The first stop was the psychology section to stock up on books for your thesis. What Sherlock had proposed had been tempting, but you weren't going to risk 50% of your grade on someone who could very well flake out on you. Though he seemed exceptionally clever that didn't mean at all that he knew much about human psychology.

With two hefty books already in your arms, you wandered up the stairs to the fiction section. The little cards that stuck out with letters on them alerted you to the author you were after. You stopped at 'L' for C.S. Lewis. Yes, you were probably too old for his books now but to you they were _classics_. You stood up on your tip toes, stretching, reaching, stretching and reaching for the goddamned book that was just out of your height range. 

You were just about to retreat to find a step-stool when a hand retrieved the book from the shelf. This could be your meet cute. You'd be reading 'The Lion, the Witch and the Wardrobe' to your children at bedtime and the smallest would ask "how did you meet daddy?" and you'd tell them about the kind stranger that helped you get the very same book off the shelf.

You allowed your eyes to travel from the book in his hand, down his sleeved arm and all the way to his face. _The face of Sherlock Holmes._ Ok, maybe not your ideal future husband, but still. It was a nice gesture.

"Thanks," you said with a warm smile, holding your hand out waiting to receive the book. "I was just about to get a ladder or something but-"

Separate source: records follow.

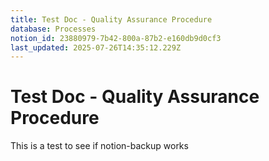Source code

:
 ```yaml
---
title: Test Doc - Quality Assurance Procedure
database: Processes
notion_id: 23880979-7b42-800a-87b2-e160db9d0cf3
last_updated: 2025-07-26T14:35:12.229Z
---
```


# Test Doc - Quality Assurance Procedure


This is a test to see if notion-backup works

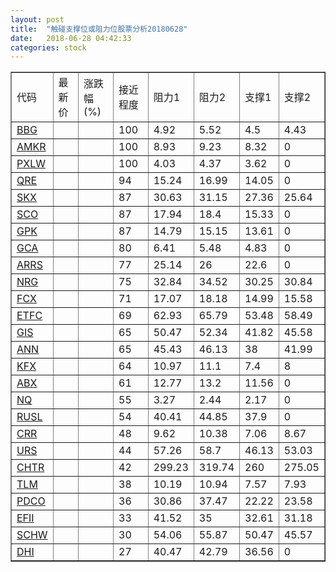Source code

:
 ```yaml
---
layout: post
title:  "触碰支撑位或阻力位股票分析20180628"
date:   2018-06-28 04:42:33
categories: stock
---
```

<script type="text/javascript">
var stockList = []
stockList.push('gb_bbg');
stockList.push('gb_amkr');
stockList.push('gb_pxlw');
stockList.push('gb_qre');
stockList.push('gb_skx');
stockList.push('gb_sco');
stockList.push('gb_gpk');
stockList.push('gb_gca');
stockList.push('gb_arrs');
stockList.push('gb_nrg');
stockList.push('gb_fcx');
stockList.push('gb_etfc');
stockList.push('gb_gis');
stockList.push('gb_ann');
stockList.push('gb_kfx');
stockList.push('gb_abx');
stockList.push('gb_nq');
stockList.push('gb_rusl');
stockList.push('gb_crr');
stockList.push('gb_urs');
stockList.push('gb_chtr');
stockList.push('gb_tlm');
stockList.push('gb_pdco');
stockList.push('gb_efii');
stockList.push('gb_schw');
stockList.push('gb_dhi');
</script>
<table border="1">
 <tr>
 <td>代码</td>
 <td>最新价</td>
 <td>涨跌幅(%)</td>
 <td>接近程度</td>
 <td>阻力1</td>
 <td>阻力2</td>
 <td>支撑1</td>
 <td>支撑2</td>
</tr>
  <tr id="bbg" class="red">
  <td><a href="http://stock.finance.sina.com.cn/usstock/quotes/BBG.html" target="_blank">BBG</a></td><td></td><td></td><td>100</td><td>4.92</td><td>5.52</td><td>4.5</td><td>4.43</td></tr>
  <tr id="amkr" class="red">
  <td><a href="http://stock.finance.sina.com.cn/usstock/quotes/AMKR.html" target="_blank">AMKR</a></td><td></td><td></td><td>100</td><td>8.93</td><td>9.23</td><td>8.32</td><td>0</td></tr>
  <tr id="pxlw" class="green">
  <td><a href="http://stock.finance.sina.com.cn/usstock/quotes/PXLW.html" target="_blank">PXLW</a></td><td></td><td></td><td>100</td><td>4.03</td><td>4.37</td><td>3.62</td><td>0</td></tr>
  <tr id="qre" class="red">
  <td><a href="http://stock.finance.sina.com.cn/usstock/quotes/QRE.html" target="_blank">QRE</a></td><td></td><td></td><td>94</td><td>15.24</td><td>16.99</td><td>14.05</td><td>0</td></tr>
  <tr id="skx" class="red">
  <td><a href="http://stock.finance.sina.com.cn/usstock/quotes/SKX.html" target="_blank">SKX</a></td><td></td><td></td><td>87</td><td>30.63</td><td>31.15</td><td>27.36</td><td>25.64</td></tr>
  <tr id="sco" class="green">
  <td><a href="http://stock.finance.sina.com.cn/usstock/quotes/SCO.html" target="_blank">SCO</a></td><td></td><td></td><td>87</td><td>17.94</td><td>18.4</td><td>15.33</td><td>0</td></tr>
  <tr id="gpk" class="red">
  <td><a href="http://stock.finance.sina.com.cn/usstock/quotes/GPK.html" target="_blank">GPK</a></td><td></td><td></td><td>87</td><td>14.79</td><td>15.15</td><td>13.61</td><td>0</td></tr>
  <tr id="gca" class="green">
  <td><a href="http://stock.finance.sina.com.cn/usstock/quotes/GCA.html" target="_blank">GCA</a></td><td></td><td></td><td>80</td><td>6.41</td><td>5.48</td><td>4.83</td><td>0</td></tr>
  <tr id="arrs" class="red">
  <td><a href="http://stock.finance.sina.com.cn/usstock/quotes/ARRS.html" target="_blank">ARRS</a></td><td></td><td></td><td>77</td><td>25.14</td><td>26</td><td>22.6</td><td>0</td></tr>
  <tr id="nrg" class="green">
  <td><a href="http://stock.finance.sina.com.cn/usstock/quotes/NRG.html" target="_blank">NRG</a></td><td></td><td></td><td>75</td><td>32.84</td><td>34.52</td><td>30.25</td><td>30.84</td></tr>
  <tr id="fcx" class="red">
  <td><a href="http://stock.finance.sina.com.cn/usstock/quotes/FCX.html" target="_blank">FCX</a></td><td></td><td></td><td>71</td><td>17.07</td><td>18.18</td><td>14.99</td><td>15.58</td></tr>
  <tr id="etfc" class="red">
  <td><a href="http://stock.finance.sina.com.cn/usstock/quotes/ETFC.html" target="_blank">ETFC</a></td><td></td><td></td><td>69</td><td>62.93</td><td>65.79</td><td>53.48</td><td>58.49</td></tr>
  <tr id="gis" class="green">
  <td><a href="http://stock.finance.sina.com.cn/usstock/quotes/GIS.html" target="_blank">GIS</a></td><td></td><td></td><td>65</td><td>50.47</td><td>52.34</td><td>41.82</td><td>45.58</td></tr>
  <tr id="ann" class="red">
  <td><a href="http://stock.finance.sina.com.cn/usstock/quotes/ANN.html" target="_blank">ANN</a></td><td></td><td></td><td>65</td><td>45.43</td><td>46.13</td><td>38</td><td>41.99</td></tr>
  <tr id="kfx" class="green">
  <td><a href="http://stock.finance.sina.com.cn/usstock/quotes/KFX.html" target="_blank">KFX</a></td><td></td><td></td><td>64</td><td>10.97</td><td>11.1</td><td>7.4</td><td>8</td></tr>
  <tr id="abx" class="red">
  <td><a href="http://stock.finance.sina.com.cn/usstock/quotes/ABX.html" target="_blank">ABX</a></td><td></td><td></td><td>61</td><td>12.77</td><td>13.2</td><td>11.56</td><td>0</td></tr>
  <tr id="nq" class="green">
  <td><a href="http://stock.finance.sina.com.cn/usstock/quotes/NQ.html" target="_blank">NQ</a></td><td></td><td></td><td>55</td><td>3.27</td><td>2.44</td><td>2.17</td><td>0</td></tr>
  <tr id="rusl" class="red">
  <td><a href="http://stock.finance.sina.com.cn/usstock/quotes/RUSL.html" target="_blank">RUSL</a></td><td></td><td></td><td>54</td><td>40.41</td><td>44.85</td><td>37.9</td><td>0</td></tr>
  <tr id="crr" class="red">
  <td><a href="http://stock.finance.sina.com.cn/usstock/quotes/CRR.html" target="_blank">CRR</a></td><td></td><td></td><td>48</td><td>9.62</td><td>10.38</td><td>7.06</td><td>8.67</td></tr>
  <tr id="urs" class="green">
  <td><a href="http://stock.finance.sina.com.cn/usstock/quotes/URS.html" target="_blank">URS</a></td><td></td><td></td><td>44</td><td>57.26</td><td>58.7</td><td>46.13</td><td>53.03</td></tr>
  <tr id="chtr" class="red">
  <td><a href="http://stock.finance.sina.com.cn/usstock/quotes/CHTR.html" target="_blank">CHTR</a></td><td></td><td></td><td>42</td><td>299.23</td><td>319.74</td><td>260</td><td>275.05</td></tr>
  <tr id="tlm" class="green">
  <td><a href="http://stock.finance.sina.com.cn/usstock/quotes/TLM.html" target="_blank">TLM</a></td><td></td><td></td><td>38</td><td>10.19</td><td>10.94</td><td>7.57</td><td>7.93</td></tr>
  <tr id="pdco" class="green">
  <td><a href="http://stock.finance.sina.com.cn/usstock/quotes/PDCO.html" target="_blank">PDCO</a></td><td></td><td></td><td>36</td><td>30.86</td><td>37.47</td><td>22.22</td><td>23.58</td></tr>
  <tr id="efii" class="green">
  <td><a href="http://stock.finance.sina.com.cn/usstock/quotes/EFII.html" target="_blank">EFII</a></td><td></td><td></td><td>33</td><td>41.52</td><td>35</td><td>32.61</td><td>31.18</td></tr>
  <tr id="schw" class="red">
  <td><a href="http://stock.finance.sina.com.cn/usstock/quotes/SCHW.html" target="_blank">SCHW</a></td><td></td><td></td><td>30</td><td>54.06</td><td>55.87</td><td>50.47</td><td>45.57</td></tr>
  <tr id="dhi" class="red">
  <td><a href="http://stock.finance.sina.com.cn/usstock/quotes/DHI.html" target="_blank">DHI</a></td><td></td><td></td><td>27</td><td>40.47</td><td>42.79</td><td>36.56</td><td>0</td></tr>
</table>
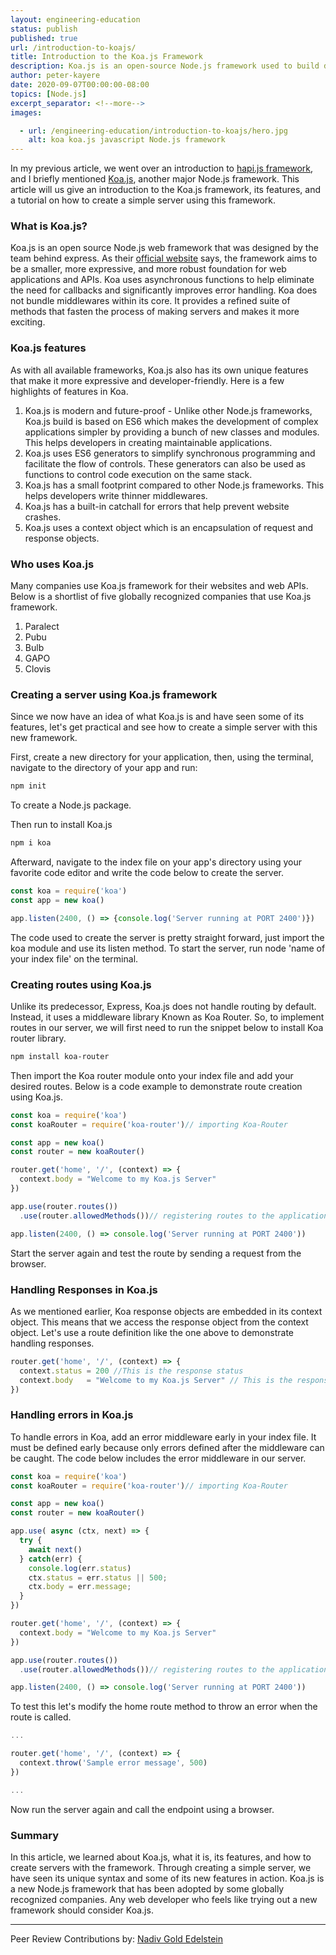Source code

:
 ```yaml
---
layout: engineering-education
status: publish
published: true
url: /introduction-to-koajs/
title: Introduction to the Koa.js Framework
description: Koa.js is an open-source Node.js framework used to build developer-friendly and expressive web applications as well as APIs.
author: peter-kayere
date: 2020-09-07T00:00:00-08:00
topics: [Node.js]
excerpt_separator: <!--more-->
images:

  - url: /engineering-education/introduction-to-koajs/hero.jpg
    alt: koa koa.js javascript Node.js framework
---
```

In my previous article, we went over an introduction to [hapi.js framework](/engineering-education/introduction-to-hapi/), and I briefly mentioned [Koa.js](https://www.koajs.com), another major Node.js framework. This article will us give an introduction to the Koa.js framework, its features, and a tutorial on how to create a simple server using this framework.
<!--more-->

### What is Koa.js?
Koa.js is an open source Node.js web framework that was designed by the team behind express. As their [official website](https://koajs.com/) says, the framework aims to be a smaller, more expressive, and more robust foundation for web applications and APIs. Koa uses asynchronous functions to help eliminate the need for callbacks and significantly improves error handling. Koa does not bundle middlewares within its core. It provides a refined suite of methods that fasten the process of making servers and makes it more exciting.

### Koa.js features
As with all available frameworks, Koa.js also has its own unique features that make it more expressive and developer-friendly.
Here is a few highlights of features in Koa.
1. Koa.js is modern and future-proof - Unlike other Node.js frameworks, Koa.js build is based on ES6 which makes the development of complex applications simpler by providing a bunch of new classes and modules. This helps developers in creating maintainable applications.
2. Koa.js uses ES6 generators to simplify synchronous programming and facilitate the flow of controls. These generators can also be used as functions to control code execution on the same stack.
3. Koa.js has a small footprint compared to other Node.js frameworks. This helps developers write thinner middlewares.
4. Koa.js has a built-in catchall for errors that help prevent website crashes.
5. Koa.js uses a context object which is an encapsulation of request and response objects.

### Who uses Koa.js
Many companies use Koa.js framework for their websites and web APIs.
Below is a shortlist of five globally recognized companies that use Koa.js framework.
1. Paralect
2. Pubu
3. Bulb
4. GAPO
5. Clovis                                             

### Creating a server using Koa.js framework
Since we now have an idea of what Koa.js is and have seen some of its features, let's get practical and see how to create a simple server with this new framework.

First, create a new directory for your application, then, using the terminal, navigate to the directory of your app and run:

```bash
npm init
```
To create a Node.js package.

Then run to install Koa.js

```bash
npm i koa
```

Afterward, navigate to the index file on your app's directory using your favorite code editor and write the code below to create the server.

```js
const koa = require('koa')
const app = new koa()

app.listen(2400, () => {console.log('Server running at PORT 2400')})
```
The code used to create the server is pretty straight forward, just import the koa module and use its listen method. To start the server, run node 'name of your index file' on the terminal.

### Creating routes using Koa.js
Unlike its predecessor, Express, Koa.js does not handle routing by default. Instead, it uses a middleware library Known as Koa Router. So, to implement routes in our server, we will first need to run the snippet below to install Koa router library.

```bash
npm install koa-router
```

Then import the Koa router module onto your index file and add your desired routes.
Below is a code example to demonstrate route creation using Koa.js.

```js
const koa = require('koa')
const koaRouter = require('koa-router')// importing Koa-Router

const app = new koa()
const router = new koaRouter()

router.get('home', '/', (context) => {
  context.body = "Welcome to my Koa.js Server"
})

app.use(router.routes())
  .use(router.allowedMethods())// registering routes to the application

app.listen(2400, () => console.log('Server running at PORT 2400'))
```
Start the server again and test the route by sending a request from the browser.

### Handling Responses in Koa.js
As we mentioned earlier, Koa response objects are embedded in its context object. This means that we access the response object from the context object.
Let's use a route definition like the one above to demonstrate handling responses.

```js
router.get('home', '/', (context) => {
  context.status = 200 //This is the response status
  context.body   = "Welcome to my Koa.js Server" // This is the response body
})
```
### Handling errors in Koa.js
To handle errors in Koa, add an error middleware early in your index file. It must be defined early because only errors defined after the middleware can be caught.
The code below includes the error middleware in our server.

```js
const koa = require('koa')
const koaRouter = require('koa-router')// importing Koa-Router

const app = new koa()
const router = new koaRouter()

app.use( async (ctx, next) => {
  try {
    await next()
  } catch(err) {
    console.log(err.status)
    ctx.status = err.status || 500;
    ctx.body = err.message;
  }
})

router.get('home', '/', (context) => {
  context.body = "Welcome to my Koa.js Server"
})

app.use(router.routes())
  .use(router.allowedMethods())// registering routes to the application

app.listen(2400, () => console.log('Server running at PORT 2400'))
```
To test this let's modify the home route method to throw an error when the route is called.

```js
...

router.get('home', '/', (context) => {
  context.throw('Sample error message', 500)
})

...
```
Now run the server again and call the endpoint using a browser.

### Summary
In this article, we learned about Koa.js, what it is, its features, and how to create servers with the framework. Through creating a simple server, we have seen its unique syntax and some of its new features in action. Koa.js is a new Node.js framework that has been adopted by some globally recognized companies. Any web developer who feels like trying out a new framework should consider Koa.js.

---
Peer Review Contributions by: [Nadiv Gold Edelstein](/engineering-education/authors/nadiv-gold-edelstein/)
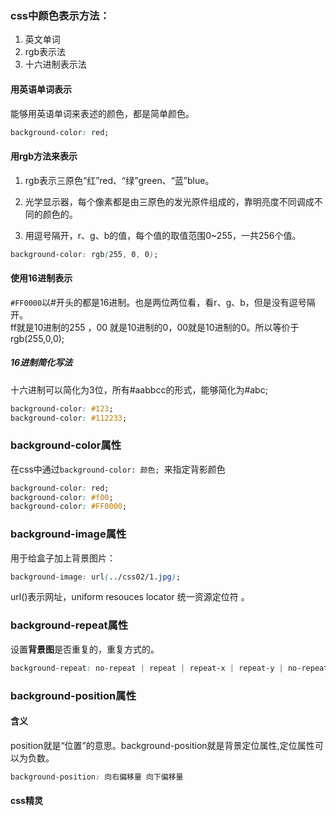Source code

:### css中颜色表示方法：
1. 英文单词
2. rgb表示法
3. 十六进制表示法

#### 用英语单词表示
能够用英语单词来表述的颜色，都是简单颜色。

```css
background-color: red;
```

#### 用rgb方法来表示
1. rgb表示三原色“红”red、“绿”green、“蓝”blue。  
2. 光学显示器，每个像素都是由三原色的发光原件组成的，靠明亮度不同调成不同的颜色的。  
3. 用逗号隔开，r、g、b的值，每个值的取值范围0~255，一共256个值。

```css
background-color: rgb(255, 0, 0);
```

#### 使用16进制表示
`#FF0000`以#开头的都是16进制。也是两位两位看，看r、g、b，但是没有逗号隔开。  
ff就是10进制的255 ，00 就是10进制的0，00就是10进制的0。所以等价于rgb(255,0,0);

##### 16进制简化写法
十六进制可以简化为3位，所有#aabbcc的形式，能够简化为#abc;

```css
background-color: #123;
background-color: #112233;
```

### background-color属性
在css中通过`background-color: 颜色; `来指定背影颜色  

```css
background-color: red;
background-color: #f00;
background-color: #FF0000;
```

### background-image属性
用于给盒子加上背景图片：  

```css
background-image: url(../css02/1.jpg);
```

url()表示网址，uniform resouces locator 统一资源定位符。

### background-repeat属性
设置**背景图**是否重复的，重复方式的。

```css
background-repeat: no-repeat | repeat | repeat-x | repeat-y | no-repeat;
```

### background-position属性
#### 含义
position就是“位置”的意思。background-position就是背景定位属性,定位属性可以为负数。  

```css
background-position: 向右偏移量 向下偏移量
```

#### css精灵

"Oh I didn't get it for you. I want to re-read it."

Your mouth hung agape. "But- But I was - I was going to -"

"One of my favourites," he replied, ignoring your stuttering comments. 

"Yeah? Well maybe you should take these too!" you exclaimed far too loudly for a library. You pushed the two psychology books roughly into his chest. "And I hope you've already started my thesis," you said waspishly, expecting to catch him out on something he'd forgotten for once.

He gave you the swiftest of smiles that made his eyes crinkle. "Almost finished it, in fact." He turned and began walking to the check-out desk downstairs, holding up the fantasy novel that you had been dying to read. "I shouldn't take too long with this!"

The librarian looked far too puzzled to confront you on the noise.


	3. Chai Tea

Armed with your sheet music and cup of chai (you were having a break from coffee), it was at least 45 minutes into your second violin lesson with Sherlock before he spoke.

"You look hungry."

"Excuse me?"

"Dinner. Let's go."

You gulped. "I - No, I' m not..."

Sherlock ignored your feeble protest. Your violin was delicately placed in its case and your sheet music bundled up before you even could stand and get yourself together. He handed you the wad of papers and you stuffed them in your backpack, walking with him to the door.

The small Chinese restaurant looked out onto another foggy Cambridge cobbled road. The street lights did little to illuminate the surroundings and made everything all the more mysterious. After taking a seat at a rather cosy table, Sherlock handed the waiter back his menu without ordering.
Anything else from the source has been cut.